Do You Trust Online Stores, Internet Vendors With Your Social Security Number?
The requirement to issue 1099s stems from the Health Care Reform Law, and it will require your business to supply a Tax ID number to anyone from whom you buy over $600 in goods or services. For a sole proprietorship, the owner’s social security number is the business’ tax ID number. This will undoubtedly translate into a loss of sales for many freelancers and small businesses who operate on the internet. It will also impact many home based businesses.
As a small business owner, I have no problem working with other small businesses on the net right now because the transaction is straightforward: I request the service or goods, then I pay them either with my credit card, which has fraud protection, or via Paypal. For all I know, they’re not even in this country–even if they say they are.
What if I have to give out my Tax ID number? The pool of people that I would be willing to trust will shrink dramatically. I will most likely stay within my local geographical area for my vendors.

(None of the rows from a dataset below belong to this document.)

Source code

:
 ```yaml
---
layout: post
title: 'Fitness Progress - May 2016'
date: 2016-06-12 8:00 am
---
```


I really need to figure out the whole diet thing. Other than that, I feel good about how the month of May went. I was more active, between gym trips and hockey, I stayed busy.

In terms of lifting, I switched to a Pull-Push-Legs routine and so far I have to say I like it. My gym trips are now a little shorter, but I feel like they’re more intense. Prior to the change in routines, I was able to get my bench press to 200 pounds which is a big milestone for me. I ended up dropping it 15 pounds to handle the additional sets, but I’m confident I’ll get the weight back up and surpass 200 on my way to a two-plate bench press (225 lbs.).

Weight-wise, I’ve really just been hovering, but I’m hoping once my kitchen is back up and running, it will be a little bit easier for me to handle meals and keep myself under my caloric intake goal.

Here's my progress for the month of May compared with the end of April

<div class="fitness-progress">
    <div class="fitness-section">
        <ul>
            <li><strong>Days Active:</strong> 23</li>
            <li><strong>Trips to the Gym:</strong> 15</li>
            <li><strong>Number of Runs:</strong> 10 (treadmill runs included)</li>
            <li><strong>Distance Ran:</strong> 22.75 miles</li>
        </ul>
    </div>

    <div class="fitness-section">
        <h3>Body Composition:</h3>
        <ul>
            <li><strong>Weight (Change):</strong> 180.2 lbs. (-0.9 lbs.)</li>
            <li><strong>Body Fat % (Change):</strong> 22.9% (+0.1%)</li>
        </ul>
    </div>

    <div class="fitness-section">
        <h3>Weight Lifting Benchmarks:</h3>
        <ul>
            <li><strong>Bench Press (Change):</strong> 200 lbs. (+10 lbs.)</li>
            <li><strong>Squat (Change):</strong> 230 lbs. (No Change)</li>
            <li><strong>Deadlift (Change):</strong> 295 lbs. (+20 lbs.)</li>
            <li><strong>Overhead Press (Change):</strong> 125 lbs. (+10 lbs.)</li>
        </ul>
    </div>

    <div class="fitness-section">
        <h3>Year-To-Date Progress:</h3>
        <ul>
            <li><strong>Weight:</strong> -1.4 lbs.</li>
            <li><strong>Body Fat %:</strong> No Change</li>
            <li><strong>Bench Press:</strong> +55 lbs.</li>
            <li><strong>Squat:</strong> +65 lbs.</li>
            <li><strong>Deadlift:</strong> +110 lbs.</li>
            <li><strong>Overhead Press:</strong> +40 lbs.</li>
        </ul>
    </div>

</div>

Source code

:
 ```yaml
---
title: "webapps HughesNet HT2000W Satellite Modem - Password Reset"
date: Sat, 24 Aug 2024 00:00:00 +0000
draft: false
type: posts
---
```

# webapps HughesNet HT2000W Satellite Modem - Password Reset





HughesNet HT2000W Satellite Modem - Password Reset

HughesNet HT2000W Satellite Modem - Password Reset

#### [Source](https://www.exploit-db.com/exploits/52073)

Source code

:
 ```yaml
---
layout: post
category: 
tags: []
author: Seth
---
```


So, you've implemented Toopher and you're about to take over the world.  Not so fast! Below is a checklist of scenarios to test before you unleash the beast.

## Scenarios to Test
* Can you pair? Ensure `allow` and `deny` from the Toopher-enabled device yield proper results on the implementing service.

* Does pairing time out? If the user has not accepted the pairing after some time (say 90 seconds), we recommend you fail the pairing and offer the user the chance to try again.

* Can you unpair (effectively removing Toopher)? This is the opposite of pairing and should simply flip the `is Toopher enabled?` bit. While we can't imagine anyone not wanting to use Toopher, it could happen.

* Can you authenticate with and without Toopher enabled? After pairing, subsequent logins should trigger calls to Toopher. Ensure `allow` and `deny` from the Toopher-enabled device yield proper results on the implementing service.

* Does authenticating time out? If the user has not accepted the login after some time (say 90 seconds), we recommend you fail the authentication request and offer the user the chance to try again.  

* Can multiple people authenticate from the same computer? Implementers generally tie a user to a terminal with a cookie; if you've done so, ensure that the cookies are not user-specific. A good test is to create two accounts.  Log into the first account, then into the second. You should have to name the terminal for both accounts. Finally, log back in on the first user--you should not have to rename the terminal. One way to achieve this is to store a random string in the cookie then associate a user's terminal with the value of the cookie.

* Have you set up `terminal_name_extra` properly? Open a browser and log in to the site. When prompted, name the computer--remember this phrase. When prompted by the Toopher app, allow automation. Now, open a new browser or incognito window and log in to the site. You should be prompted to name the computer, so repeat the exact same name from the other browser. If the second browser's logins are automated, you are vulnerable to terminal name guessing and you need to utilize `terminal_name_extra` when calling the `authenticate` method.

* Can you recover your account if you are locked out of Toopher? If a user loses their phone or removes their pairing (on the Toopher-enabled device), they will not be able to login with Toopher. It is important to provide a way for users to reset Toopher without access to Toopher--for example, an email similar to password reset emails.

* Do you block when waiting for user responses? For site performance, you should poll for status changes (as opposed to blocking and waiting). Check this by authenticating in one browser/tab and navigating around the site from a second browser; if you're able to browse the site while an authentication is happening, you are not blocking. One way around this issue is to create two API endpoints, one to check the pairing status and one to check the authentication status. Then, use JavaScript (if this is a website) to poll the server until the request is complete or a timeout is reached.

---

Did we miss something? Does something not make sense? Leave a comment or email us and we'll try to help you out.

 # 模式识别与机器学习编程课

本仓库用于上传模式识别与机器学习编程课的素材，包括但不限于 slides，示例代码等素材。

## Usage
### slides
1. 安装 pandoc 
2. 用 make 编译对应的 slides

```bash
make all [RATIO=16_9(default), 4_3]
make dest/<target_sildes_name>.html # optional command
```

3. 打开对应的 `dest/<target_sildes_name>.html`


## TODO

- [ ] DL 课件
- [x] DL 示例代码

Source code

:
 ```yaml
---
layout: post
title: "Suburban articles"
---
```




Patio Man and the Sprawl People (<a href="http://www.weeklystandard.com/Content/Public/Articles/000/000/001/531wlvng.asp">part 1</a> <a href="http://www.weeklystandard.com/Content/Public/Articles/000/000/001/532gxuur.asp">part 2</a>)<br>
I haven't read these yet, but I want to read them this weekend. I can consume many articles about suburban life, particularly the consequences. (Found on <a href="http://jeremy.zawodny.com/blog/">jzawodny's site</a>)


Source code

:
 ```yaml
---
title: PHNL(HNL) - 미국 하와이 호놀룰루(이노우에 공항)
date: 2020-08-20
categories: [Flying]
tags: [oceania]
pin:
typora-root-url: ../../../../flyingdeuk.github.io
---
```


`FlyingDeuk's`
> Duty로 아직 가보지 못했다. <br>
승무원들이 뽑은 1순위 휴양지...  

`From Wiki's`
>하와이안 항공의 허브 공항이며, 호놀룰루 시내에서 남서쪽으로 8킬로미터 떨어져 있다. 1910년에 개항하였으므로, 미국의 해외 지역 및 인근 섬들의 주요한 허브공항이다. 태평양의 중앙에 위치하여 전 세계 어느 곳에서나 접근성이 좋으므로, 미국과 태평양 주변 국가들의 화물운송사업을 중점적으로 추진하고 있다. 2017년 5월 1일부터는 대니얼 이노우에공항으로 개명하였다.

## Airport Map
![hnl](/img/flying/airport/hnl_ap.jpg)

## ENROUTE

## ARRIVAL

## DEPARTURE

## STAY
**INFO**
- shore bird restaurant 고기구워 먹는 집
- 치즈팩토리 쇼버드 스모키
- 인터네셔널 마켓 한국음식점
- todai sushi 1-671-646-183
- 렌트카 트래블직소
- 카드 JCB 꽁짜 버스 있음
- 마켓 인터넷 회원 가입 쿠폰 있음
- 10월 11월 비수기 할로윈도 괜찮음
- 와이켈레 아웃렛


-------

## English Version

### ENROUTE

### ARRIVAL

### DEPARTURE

If I choose to do business with anyone on the internet, I may do personal background checks on the owners of the businesses to make sure that they have no prior criminal records.
My brick and mortar business is highly regulated and monitored by federal regulators. I will not take any risk that my identification may be misused and jeopardize my main source of income. The rest is an act of faith that the business owners are ethical.
How many other small businesses owners will also feel the way I do?
Large corporations can easily absorb the cost of the paperwork and the exposure to multiple fraudulent transactions. A small business may never recover from one large loss. Trust and familiarity will become even more important now when doing business.
Aside from the tax ID situation stemming from the 1099 requirement, another source of lost business for freelancers and home based business will be the decisions by other small business owners to restrict the number of vendors that they buy from in order to stay below 250 qualified vendors.
When a business has to issue more than 250 1099s, they are required to file them electronically with the IRS on top of mailing out paper 1099s. Most small business will avoid this expense and hassle by limiting the number of vendors they use in any given year.